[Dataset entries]
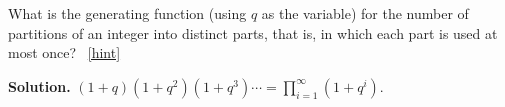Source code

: \documentclass{book}
\begin{document}
\setcounter{project}{322}
\addtocounter{project}{-1}
\begin{activity}[]\label{activity-315}
\hypertarget{p-1664}{}%
What is the generating function (using \(q\) as the variable) for the number of partitions of an integer into distinct parts, that is, in which each part is used at most once?%
~\hfill{\tiny\hyperlink{a-322}{[hint]}\hypertarget{q-322}{}}\par\smallskip%
\noindent\textbf{Solution.}\hypertarget{solution-255}{}\quad%
\hypertarget{p-1666}{}%
\(\displaystyle (1+q)(1+q^2)(1+q^3)\cdots=
\prod_{i=1}^\infty(1+q^i)\).%
\end{activity}
\end{document}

[What is required]: Please show all lines from the entries that contain the word "activity".

[Reply to the task]:
\begin{activity}[]\label{activity-315}
\end{activity}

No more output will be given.